* **What needs to be done**:
Which lines below include "minus"? Copy them all.

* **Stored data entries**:
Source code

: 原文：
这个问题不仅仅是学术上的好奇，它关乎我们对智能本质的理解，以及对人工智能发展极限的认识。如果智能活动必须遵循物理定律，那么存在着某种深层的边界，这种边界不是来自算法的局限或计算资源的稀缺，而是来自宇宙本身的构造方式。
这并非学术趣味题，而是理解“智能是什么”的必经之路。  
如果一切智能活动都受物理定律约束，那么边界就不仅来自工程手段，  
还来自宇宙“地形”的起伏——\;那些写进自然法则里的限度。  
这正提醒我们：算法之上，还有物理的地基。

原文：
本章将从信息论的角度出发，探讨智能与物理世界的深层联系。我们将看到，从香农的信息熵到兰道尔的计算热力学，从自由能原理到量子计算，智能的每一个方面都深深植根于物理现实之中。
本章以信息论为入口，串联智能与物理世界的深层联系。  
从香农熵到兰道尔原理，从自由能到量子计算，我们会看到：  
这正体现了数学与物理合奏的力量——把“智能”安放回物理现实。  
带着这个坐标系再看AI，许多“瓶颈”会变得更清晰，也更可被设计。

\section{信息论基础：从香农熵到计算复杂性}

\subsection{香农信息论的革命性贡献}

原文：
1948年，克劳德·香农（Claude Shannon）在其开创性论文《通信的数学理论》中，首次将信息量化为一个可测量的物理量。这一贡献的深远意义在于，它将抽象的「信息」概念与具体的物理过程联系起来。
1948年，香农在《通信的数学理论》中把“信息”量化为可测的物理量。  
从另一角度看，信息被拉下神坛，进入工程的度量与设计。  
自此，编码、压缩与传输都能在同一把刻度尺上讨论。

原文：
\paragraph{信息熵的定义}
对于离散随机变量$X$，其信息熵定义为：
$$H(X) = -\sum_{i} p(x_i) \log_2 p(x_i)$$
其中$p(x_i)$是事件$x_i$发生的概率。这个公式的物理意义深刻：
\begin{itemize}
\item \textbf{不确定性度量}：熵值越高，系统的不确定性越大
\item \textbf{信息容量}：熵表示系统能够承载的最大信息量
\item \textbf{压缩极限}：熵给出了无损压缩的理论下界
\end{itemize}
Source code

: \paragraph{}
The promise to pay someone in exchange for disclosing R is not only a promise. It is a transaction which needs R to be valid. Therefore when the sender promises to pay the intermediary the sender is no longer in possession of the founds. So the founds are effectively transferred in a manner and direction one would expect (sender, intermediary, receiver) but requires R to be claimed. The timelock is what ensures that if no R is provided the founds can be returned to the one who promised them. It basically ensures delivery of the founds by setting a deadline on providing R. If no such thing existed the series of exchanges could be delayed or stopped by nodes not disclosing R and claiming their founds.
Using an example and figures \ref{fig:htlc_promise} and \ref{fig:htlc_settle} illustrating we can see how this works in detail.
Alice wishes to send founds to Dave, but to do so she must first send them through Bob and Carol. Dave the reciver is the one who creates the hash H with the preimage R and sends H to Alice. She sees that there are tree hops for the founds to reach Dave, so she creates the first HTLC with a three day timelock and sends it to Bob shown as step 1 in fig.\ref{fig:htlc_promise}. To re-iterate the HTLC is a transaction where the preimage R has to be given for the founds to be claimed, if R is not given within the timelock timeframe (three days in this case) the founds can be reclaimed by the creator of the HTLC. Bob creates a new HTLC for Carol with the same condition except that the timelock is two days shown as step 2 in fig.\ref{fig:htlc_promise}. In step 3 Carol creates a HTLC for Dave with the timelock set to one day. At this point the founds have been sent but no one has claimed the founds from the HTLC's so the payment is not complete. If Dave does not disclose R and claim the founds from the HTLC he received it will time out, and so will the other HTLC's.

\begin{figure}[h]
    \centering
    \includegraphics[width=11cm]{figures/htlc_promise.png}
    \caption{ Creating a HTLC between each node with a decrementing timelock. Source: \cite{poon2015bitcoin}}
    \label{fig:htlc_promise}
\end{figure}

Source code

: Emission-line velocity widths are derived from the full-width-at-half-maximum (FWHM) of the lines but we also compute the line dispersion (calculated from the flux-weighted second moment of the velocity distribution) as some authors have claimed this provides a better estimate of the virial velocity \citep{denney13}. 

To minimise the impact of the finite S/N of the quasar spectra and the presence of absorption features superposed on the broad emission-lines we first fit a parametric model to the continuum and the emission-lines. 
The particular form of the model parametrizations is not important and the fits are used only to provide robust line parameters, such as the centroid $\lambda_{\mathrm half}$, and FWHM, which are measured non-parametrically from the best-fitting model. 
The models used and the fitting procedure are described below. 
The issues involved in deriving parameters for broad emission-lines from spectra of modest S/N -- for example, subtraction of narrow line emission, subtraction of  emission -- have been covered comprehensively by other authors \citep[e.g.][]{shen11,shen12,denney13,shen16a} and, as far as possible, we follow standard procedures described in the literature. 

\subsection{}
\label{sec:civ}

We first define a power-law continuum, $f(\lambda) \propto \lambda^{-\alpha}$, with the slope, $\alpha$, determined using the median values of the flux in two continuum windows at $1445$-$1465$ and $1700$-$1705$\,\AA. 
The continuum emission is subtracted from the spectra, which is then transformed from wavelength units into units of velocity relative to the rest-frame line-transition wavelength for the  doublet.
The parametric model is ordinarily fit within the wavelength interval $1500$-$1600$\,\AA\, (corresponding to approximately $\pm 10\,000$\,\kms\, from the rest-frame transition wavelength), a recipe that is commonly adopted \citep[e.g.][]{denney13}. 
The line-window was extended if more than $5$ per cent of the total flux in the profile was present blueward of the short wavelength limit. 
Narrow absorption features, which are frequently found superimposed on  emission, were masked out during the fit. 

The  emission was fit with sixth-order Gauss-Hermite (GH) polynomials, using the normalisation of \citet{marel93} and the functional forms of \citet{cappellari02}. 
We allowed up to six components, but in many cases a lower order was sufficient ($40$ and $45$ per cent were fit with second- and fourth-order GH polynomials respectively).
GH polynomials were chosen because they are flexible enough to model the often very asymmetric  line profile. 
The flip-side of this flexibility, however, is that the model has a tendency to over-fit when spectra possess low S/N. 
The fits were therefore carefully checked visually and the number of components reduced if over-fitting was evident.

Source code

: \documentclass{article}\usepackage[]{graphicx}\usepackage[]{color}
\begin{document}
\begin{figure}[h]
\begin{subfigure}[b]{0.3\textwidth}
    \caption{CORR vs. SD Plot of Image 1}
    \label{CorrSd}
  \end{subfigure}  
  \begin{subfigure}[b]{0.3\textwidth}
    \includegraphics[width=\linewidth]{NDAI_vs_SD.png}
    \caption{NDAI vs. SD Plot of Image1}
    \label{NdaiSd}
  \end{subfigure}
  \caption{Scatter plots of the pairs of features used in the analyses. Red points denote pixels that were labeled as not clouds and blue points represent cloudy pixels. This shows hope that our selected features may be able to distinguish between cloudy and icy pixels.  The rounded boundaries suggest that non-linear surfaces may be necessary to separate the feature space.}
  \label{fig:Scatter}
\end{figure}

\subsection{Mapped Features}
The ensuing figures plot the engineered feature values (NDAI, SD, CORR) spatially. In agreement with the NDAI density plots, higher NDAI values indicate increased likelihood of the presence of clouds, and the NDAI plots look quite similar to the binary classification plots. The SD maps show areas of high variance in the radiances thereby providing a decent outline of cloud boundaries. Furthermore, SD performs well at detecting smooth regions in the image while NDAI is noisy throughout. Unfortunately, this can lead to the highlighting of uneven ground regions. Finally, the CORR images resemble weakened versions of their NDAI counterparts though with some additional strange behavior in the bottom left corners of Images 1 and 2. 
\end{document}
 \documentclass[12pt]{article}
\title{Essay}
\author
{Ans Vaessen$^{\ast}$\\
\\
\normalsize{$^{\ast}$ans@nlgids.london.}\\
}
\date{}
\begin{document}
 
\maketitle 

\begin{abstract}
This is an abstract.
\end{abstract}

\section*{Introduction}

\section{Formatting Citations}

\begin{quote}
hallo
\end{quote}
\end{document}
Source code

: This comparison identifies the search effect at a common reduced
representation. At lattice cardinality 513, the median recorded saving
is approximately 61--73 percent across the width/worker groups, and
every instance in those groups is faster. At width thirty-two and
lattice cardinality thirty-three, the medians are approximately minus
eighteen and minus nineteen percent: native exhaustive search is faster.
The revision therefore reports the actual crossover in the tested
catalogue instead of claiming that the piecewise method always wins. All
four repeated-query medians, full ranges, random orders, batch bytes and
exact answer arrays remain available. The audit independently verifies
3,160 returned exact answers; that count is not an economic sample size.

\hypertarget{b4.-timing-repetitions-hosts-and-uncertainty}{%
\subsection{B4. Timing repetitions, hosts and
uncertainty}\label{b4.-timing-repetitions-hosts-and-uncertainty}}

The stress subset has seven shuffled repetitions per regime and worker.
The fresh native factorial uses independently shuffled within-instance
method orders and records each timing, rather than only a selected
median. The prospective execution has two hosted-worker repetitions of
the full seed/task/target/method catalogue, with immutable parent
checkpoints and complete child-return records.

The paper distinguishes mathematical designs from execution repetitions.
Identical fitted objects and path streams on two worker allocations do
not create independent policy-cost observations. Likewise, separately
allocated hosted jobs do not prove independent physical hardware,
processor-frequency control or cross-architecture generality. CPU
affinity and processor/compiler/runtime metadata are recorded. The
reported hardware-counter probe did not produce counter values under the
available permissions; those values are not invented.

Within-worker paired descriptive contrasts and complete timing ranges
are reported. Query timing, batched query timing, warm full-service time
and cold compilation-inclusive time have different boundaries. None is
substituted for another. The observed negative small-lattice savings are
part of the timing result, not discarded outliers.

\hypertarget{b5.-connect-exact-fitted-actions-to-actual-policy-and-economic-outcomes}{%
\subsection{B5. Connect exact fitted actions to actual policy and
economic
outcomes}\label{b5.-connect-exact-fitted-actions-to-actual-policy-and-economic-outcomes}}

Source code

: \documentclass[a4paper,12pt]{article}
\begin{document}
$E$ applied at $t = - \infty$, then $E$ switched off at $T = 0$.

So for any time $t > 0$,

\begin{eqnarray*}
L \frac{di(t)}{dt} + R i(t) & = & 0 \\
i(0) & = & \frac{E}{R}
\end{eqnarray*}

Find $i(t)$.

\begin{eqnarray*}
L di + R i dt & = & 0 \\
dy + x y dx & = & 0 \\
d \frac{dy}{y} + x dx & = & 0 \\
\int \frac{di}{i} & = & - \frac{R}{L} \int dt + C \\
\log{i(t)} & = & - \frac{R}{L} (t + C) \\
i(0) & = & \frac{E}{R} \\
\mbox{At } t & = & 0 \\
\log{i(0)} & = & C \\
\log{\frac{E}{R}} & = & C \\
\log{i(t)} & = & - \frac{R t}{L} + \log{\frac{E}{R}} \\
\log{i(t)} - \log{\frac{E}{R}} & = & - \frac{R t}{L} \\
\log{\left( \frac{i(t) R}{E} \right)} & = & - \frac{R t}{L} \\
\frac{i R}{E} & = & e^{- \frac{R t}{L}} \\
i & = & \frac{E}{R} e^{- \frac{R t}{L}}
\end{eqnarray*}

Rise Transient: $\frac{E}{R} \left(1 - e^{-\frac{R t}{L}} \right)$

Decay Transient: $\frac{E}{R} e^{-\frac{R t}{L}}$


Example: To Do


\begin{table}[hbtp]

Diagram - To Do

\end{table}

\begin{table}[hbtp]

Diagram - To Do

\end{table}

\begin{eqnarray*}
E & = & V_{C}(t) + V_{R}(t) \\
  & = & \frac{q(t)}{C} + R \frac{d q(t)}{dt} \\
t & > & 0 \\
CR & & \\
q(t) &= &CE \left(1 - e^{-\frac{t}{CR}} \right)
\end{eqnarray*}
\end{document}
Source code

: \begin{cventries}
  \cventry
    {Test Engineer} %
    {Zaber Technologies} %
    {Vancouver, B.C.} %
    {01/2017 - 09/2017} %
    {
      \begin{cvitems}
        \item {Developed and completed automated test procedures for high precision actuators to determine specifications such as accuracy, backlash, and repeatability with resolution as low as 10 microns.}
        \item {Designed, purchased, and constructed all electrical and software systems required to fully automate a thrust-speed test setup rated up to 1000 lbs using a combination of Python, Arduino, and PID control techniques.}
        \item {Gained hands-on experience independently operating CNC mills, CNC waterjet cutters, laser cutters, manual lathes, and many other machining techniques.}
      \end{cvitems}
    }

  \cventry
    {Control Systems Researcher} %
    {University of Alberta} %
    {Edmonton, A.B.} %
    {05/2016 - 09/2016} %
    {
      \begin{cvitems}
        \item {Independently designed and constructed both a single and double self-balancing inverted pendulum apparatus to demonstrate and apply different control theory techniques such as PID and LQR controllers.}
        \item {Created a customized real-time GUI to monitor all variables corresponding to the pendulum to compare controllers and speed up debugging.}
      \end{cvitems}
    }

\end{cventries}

* **Task answer**:
lattice cardinality thirty-three, the medians are approximately minus
eighteen and minus nineteen percent: native exhaustive search is faster.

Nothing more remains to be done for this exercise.